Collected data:
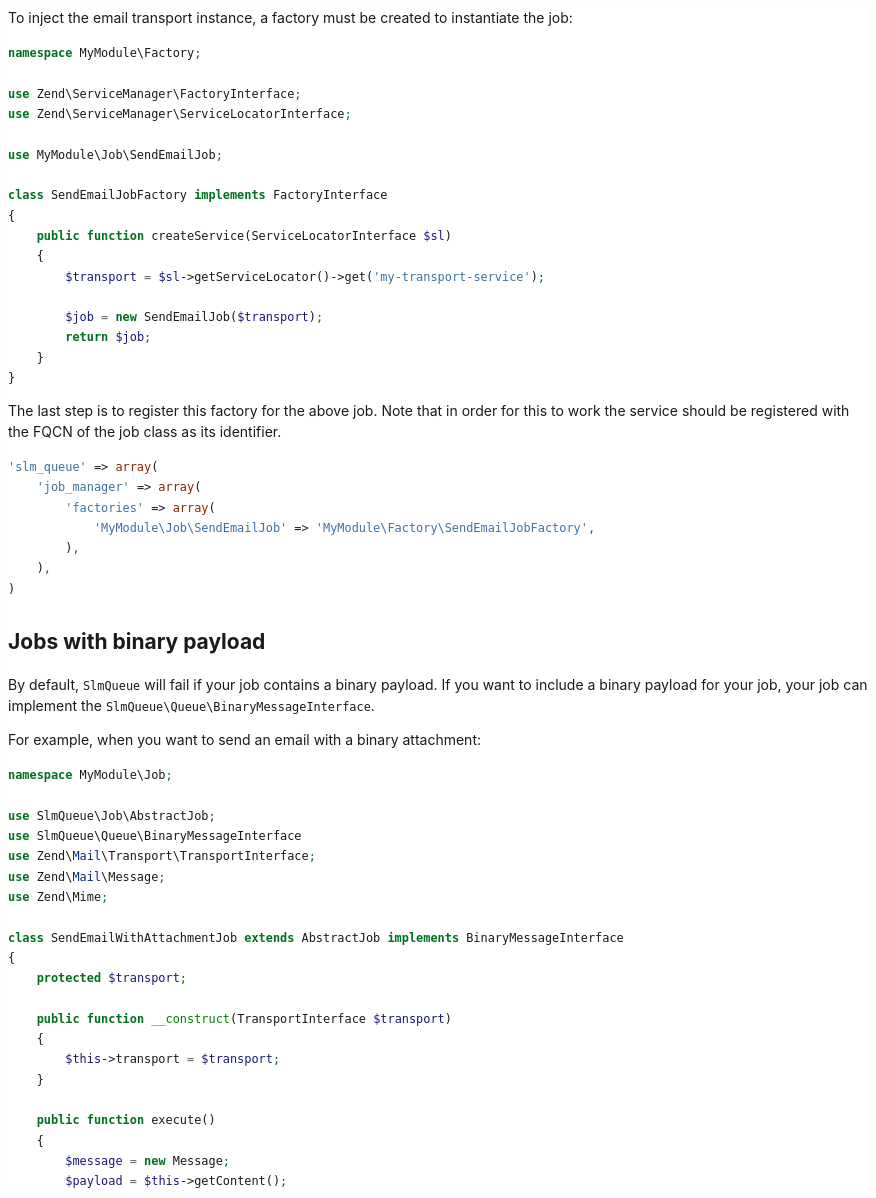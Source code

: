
 ```php
```

To inject the email transport instance, a factory must be created to instantiate the job:

```php
namespace MyModule\Factory;

use Zend\ServiceManager\FactoryInterface;
use Zend\ServiceManager\ServiceLocatorInterface;

use MyModule\Job\SendEmailJob;

class SendEmailJobFactory implements FactoryInterface
{
    public function createService(ServiceLocatorInterface $sl)
    {
        $transport = $sl->getServiceLocator()->get('my-transport-service');

        $job = new SendEmailJob($transport);
        return $job;
    }
}
```

The last step is to register this factory for the above job. Note that in order for this to work the service should be registered with the FQCN of the job class as its identifier.

```php
'slm_queue' => array(
    'job_manager' => array(
        'factories' => array(
            'MyModule\Job\SendEmailJob' => 'MyModule\Factory\SendEmailJobFactory',
        ),
    ),
)
```

Jobs with binary payload
------------------------

By default, `SlmQueue` will fail if your job contains a binary payload. If you want to include a binary payload for your job, your job can implement the `SlmQueue\Queue\BinaryMessageInterface`.

For example, when you want to send an email with a binary attachment:

```php
namespace MyModule\Job;

use SlmQueue\Job\AbstractJob;
use SlmQueue\Queue\BinaryMessageInterface
use Zend\Mail\Transport\TransportInterface;
use Zend\Mail\Message;
use Zend\Mime;

class SendEmailWithAttachmentJob extends AbstractJob implements BinaryMessageInterface
{
    protected $transport;

    public function __construct(TransportInterface $transport)
    {
        $this->transport = $transport;
    }

    public function execute()
    {
        $message = new Message;
        $payload = $this->getContent();
```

- Problem description
Within the data above, how many lines include the string "payload"? Answer with the number by itself.

- Answer to the problem
3